Here are instructions on how to solve a Loopy puzzle:

Chapter 23: Loopy

You are given a grid of dots, marked with yellow lines to indicate which dots you are allowed to connect directly together. Your aim is to use some subset of those yellow lines to draw a single unbroken loop from dot to dot within the grid.

Some of the spaces between the lines contain numbers. These numbers indicate how many of the lines around that space form part of the loop. The loop you draw must correctly satisfy all of these clues to be considered a correct solution.

In the default mode, the dots are arranged in a grid of squares; however, you can also play on triangular or hexagonal grids, or even more exotic ones.

Credit for the basic puzzle idea goes to Nikoli [10].

Loopy was originally contributed to this collection by Mike Pinna, and subsequently enhanced to handle various types of non-square grid by Lambros Lambrou.

[10] http://www.nikoli.co.jp/puzzles/3/index-e.htm (beware of Flash)

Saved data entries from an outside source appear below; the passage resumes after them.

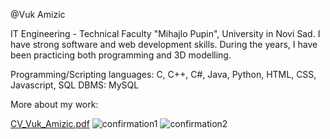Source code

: @Vuk Amizic

IT Engineering - Technical Faculty "Mihajlo Pupin", University in Novi Sad.
I have strong software and web development skills. During the years, I have been practicing both programming and 3D modelling.

  Programming/Scripting languages:
    C, C++, C#, Java, Python, HTML, CSS, Javascript, SQL
  DBMS:
    MySQL


<!---
Amizic/Amizic is a ✨ special ✨ repository because its `README.md` (this file) appears on your GitHub profile.
You can click the Preview link to take a look at your changes.
--->

More about my work:

[CV_Vuk_Amizic.pdf](https://github.com/Amizic/Amizic/files/8634581/CV_Vuk_Amizic.pdf)
![confirmation1](https://user-images.githubusercontent.com/104253978/167006019-409e6d17-3f08-4e37-b9f2-e149f3bb7828.jpg)
![confirmation2](https://user-images.githubusercontent.com/104253978/167006021-1f8564c6-11a9-4c81-86bc-102d34cc9d15.jpg)
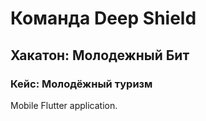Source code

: # Команда Deep Shield
## Хакатон: Молодежный Бит
### Кейс: Молодёжный туризм

Mobile Flutter application.



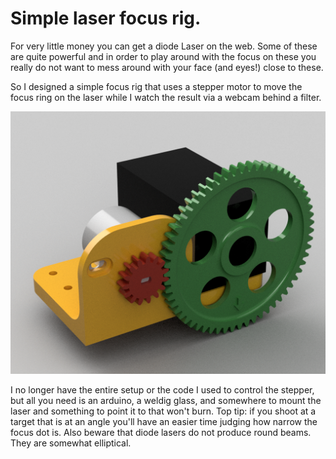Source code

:# Simple laser focus rig.

For very little money you can get a diode Laser on the web.  Some of
these are quite powerful and in order to play around with the focus on
these you really do not want to mess around with your face (and eyes!)
close to these.

So I designed a simple focus rig that uses a stepper motor to move the
focus ring on the laser while I watch the result via a webcam behind a
filter.

![GitHub Logo](/laser-focus-rig.png)

I no longer have the entire setup or the code I used to control the
stepper, but all you need is an arduino, a weldig glass, and somewhere
to mount the laser and something to point it to that won't burn.  Top
tip: if you shoot at a target that is at an angle you'll have an
easier time judging how narrow the focus dot is.  Also beware that
diode lasers do not produce round beams.  They are somewhat
elliptical.

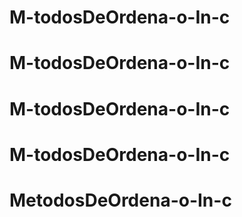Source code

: # M-todosDeOrdena-o-In-c
# M-todosDeOrdena-o-In-c
# M-todosDeOrdena-o-In-c
# M-todosDeOrdena-o-In-c
# MetodosDeOrdena-o-In-c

The goal of this task is to write your own Loopy puzzle generator. Since graphics are way too complicated, you have to output a generated puzzle in ASCII like the example puzzle of size 7×7 below. The advantage of the output format described here is that you can output your puzzle into a line printer and solve it with a pen.

+ + + + + + + +
         2 3
+ + + + + + + +
 2       2   3
+ + + + + + + +
 2   2 1 3
+ + + + + + + +
 2         1 2
+ + + + + + + +
   2 1 2 3 3
+ + + + + + + +
     3 2   1
+ + + + + + + +
         2 2
+ + + + + + + +

Input specification

Your program shall receive as input:

  • An integer parameter in the range 2 to 99, x (width)
  • An integer parameter in the range 2 to 99, y (height)
  • An integer parameter in the range 0 to 9, d (difficulty)

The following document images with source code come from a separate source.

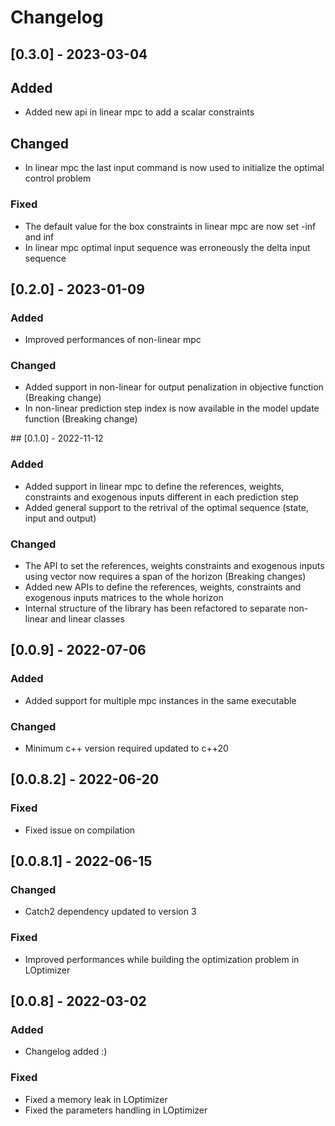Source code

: # Changelog

## [0.3.0] - 2023-03-04

## Added
- Added new api in linear mpc to add a scalar constraints

## Changed
- In linear mpc the last input command is now used to initialize the optimal control problem

### Fixed
- The default value for the box constraints in linear mpc are now set -inf and inf
- In linear mpc optimal input sequence was erroneously the delta input sequence

## [0.2.0] - 2023-01-09

### Added
- Improved performances of non-linear mpc
### Changed
- Added support in non-linear for output penalization in objective function (Breaking change)
- In non-linear prediction step index is now available in the model update function (Breaking change)

## [0.1.0] - 2022-11-12
### Added
- Added support in linear mpc to define the references, weights, constraints and exogenous inputs different in each prediction step
- Added general support to the retrival of the optimal sequence (state, input and output)

### Changed
- The API to set the references, weights constraints and exogenous inputs using vector now requires a span of the horizon (Breaking changes)
- Added new APIs to define the references, weights, constraints and exogenous inputs matrices to the whole horizon
- Internal structure of the library has been refactored to separate non-linear and linear classes

## [0.0.9] - 2022-07-06
### Added
- Added support for multiple mpc instances in the same executable

### Changed
- Minimum c++ version required updated to c++20

## [0.0.8.2] - 2022-06-20

### Fixed
- Fixed issue on compilation

## [0.0.8.1] - 2022-06-15

### Changed
- Catch2 dependency updated to version 3

### Fixed
- Improved performances while building the optimization problem in LOptimizer

## [0.0.8] - 2022-03-02
### Added
- Changelog added :)
### Fixed
- Fixed a memory leak in LOptimizer
- Fixed the parameters handling in LOptimizer
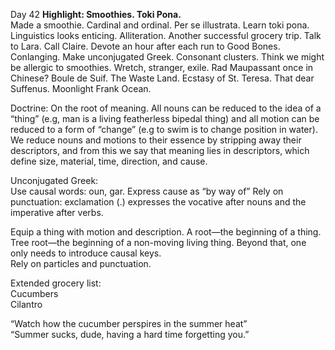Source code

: Day 42 **Highlight: Smoothies. Toki Pona.**  
Made a smoothie. Cardinal and ordinal. Per se illustrata. Learn toki pona. Linguistics looks enticing. Alliteration. Another successful grocery trip. Talk to Lara. Call Claire. Devote an hour after each run to Good Bones. Conlanging. Make unconjugated Greek. Consonant clusters. Think we might be allergic to smoothies. Wretch, stranger, exile. Rad Maupassant once in Chinese? Boule de Suif. The Waste Land. Ecstasy of St. Teresa. That dear Suffenus. Moonlight Frank Ocean. 

Doctrine: On the root of meaning. All nouns can be reduced to the idea of a “thing” (e.g, man is a living featherless bipedal thing) and all motion can be reduced to a form of “change” (e.g to swim is to change position in water). We reduce nouns and motions to their essence by stripping away their descriptors, and from this we say that meaning lies in descriptors, which define size, material, time, direction, and cause. 

Unconjugated Greek:  
Use causal words: oun, gar. Express cause as “by way of” Rely on punctuation: exclamation (.) expresses the vocative after nouns and the imperative after verbs.   
   
Equip a thing with motion and description. A root—the beginning of a thing. Tree root—the beginning of a non-moving living thing. Beyond that, one only needs to introduce causal keys.   
Rely on particles and punctuation.

Extended grocery list:  
Cucumbers  
Cilantro

“Watch how the cucumber perspires in the summer heat”  
“Summer sucks, dude, having a hard time forgetting you.”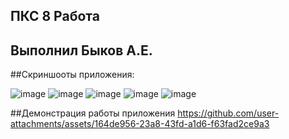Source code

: ## ПКС 8 Работа
## Выполнил Быков А.Е.

##Скриншооты приложения:

![image](https://github.com/user-attachments/assets/29367370-ae22-4f1b-83f3-4b1510b541f5)
![image](https://github.com/user-attachments/assets/64961617-c5a9-4950-992c-b0425e85ff89)
![image](https://github.com/user-attachments/assets/de8a14eb-2e53-4c69-93c5-bc7ffc94de63)
![image](https://github.com/user-attachments/assets/46c38a56-51e0-47fc-99df-3281aed38c62)
![image](https://github.com/user-attachments/assets/5f7c5c78-afbd-4908-bdb1-f9914f1e4916)

##Демонстрация работы приложения
https://github.com/user-attachments/assets/164de956-23a8-43fd-a1d6-f63fad2ce9a3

If you choose to implement the deterministic option, your program shall further receive as input:

  • A positive integer parameter, s (seed)

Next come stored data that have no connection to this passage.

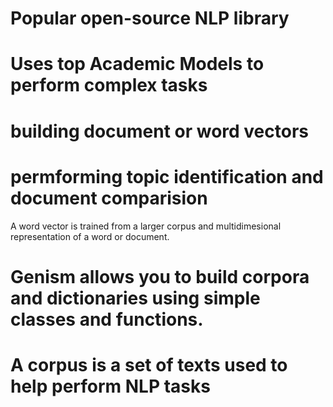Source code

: # Popular open-source NLP library 
# Uses top Academic Models to perform complex tasks
# building document or word vectors
# permforming topic identification and document comparision

A word vector is trained from a larger corpus and multidimesional representation of  a word or document.
# Genism allows you to build corpora and dictionaries using simple classes and functions.
# A corpus is a set of texts used to help perform NLP tasks
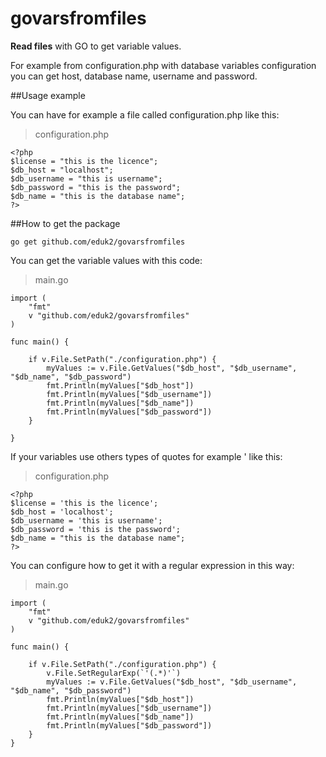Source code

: govarsfromfiles
====

**Read files** with GO to get variable values.

For example from configuration.php with database variables configuration you can get host, database name, username and password.

##Usage example

You can have for example a file called configuration.php like this:

>configuration.php

    <?php
    $license = "this is the licence";
    $db_host = "localhost";
    $db_username = "this is username";
    $db_password = "this is the password";
    $db_name = "this is the database name";
    ?>


##How to get the package

    go get github.com/eduk2/govarsfromfiles

You can get the variable values with this code:

>main.go

    import (
        "fmt"
        v "github.com/eduk2/govarsfromfiles"
    )

    func main() {

        if v.File.SetPath("./configuration.php") {
            myValues := v.File.GetValues("$db_host", "$db_username", "$db_name", "$db_password")
            fmt.Println(myValues["$db_host"])
            fmt.Println(myValues["$db_username"])
            fmt.Println(myValues["$db_name"])
            fmt.Println(myValues["$db_password"])
        }

    }

If your variables use others types of quotes for example ' like this:


>configuration.php

    <?php
    $license = 'this is the licence';
    $db_host = 'localhost';
    $db_username = 'this is username';
    $db_password = 'this is the password';
    $db_name = "this is the database name";
    ?>

You can configure how to get it with a regular expression in this way:

>main.go

    import (
        "fmt"
        v "github.com/eduk2/govarsfromfiles"
    )

    func main() {

        if v.File.SetPath("./configuration.php") {
            v.File.SetRegularExp(`'(.*)'`)
            myValues := v.File.GetValues("$db_host", "$db_username", "$db_name", "$db_password")
            fmt.Println(myValues["$db_host"])
            fmt.Println(myValues["$db_username"])
            fmt.Println(myValues["$db_name"])
            fmt.Println(myValues["$db_password"])
        }
    }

In submissions written in languages that have the notion of program or command line arguments, the input shall be provided as a set of program arguments. The invocation will be like this:

program <x> <y> <d> <s>

where <s> is left out if you do not choose to implement the deterministic option.

In submissions written in languages that have the concept of an invocation URL (i.e. the URL the program is called at), input shall be provided as a set of URL parameters like this:

http://site.example/program?x=<x>&y=<y>&d=<d>&s=<s>

where the &s=<s> part is left out if you do not choose to implement the deterministic option.

In languages that fit into neither category, input is to be received in an implementation defined way. Hard coding input is not an acceptable implementation defined way, except if your language provides no mean to receive input.

Your program shall terminate and generate output as specified below for each combination of parameters with meaningful values. The behavior of your program is unspecified if any parameter is missing, invalid, or outside of the specified range.

Output specification

Your program shall output a square-grid Loopy puzzle formatted as described above with an implementation-defined line terminator. Your implementation may fill each line with an arbitrary amount of trailing whitespace characters.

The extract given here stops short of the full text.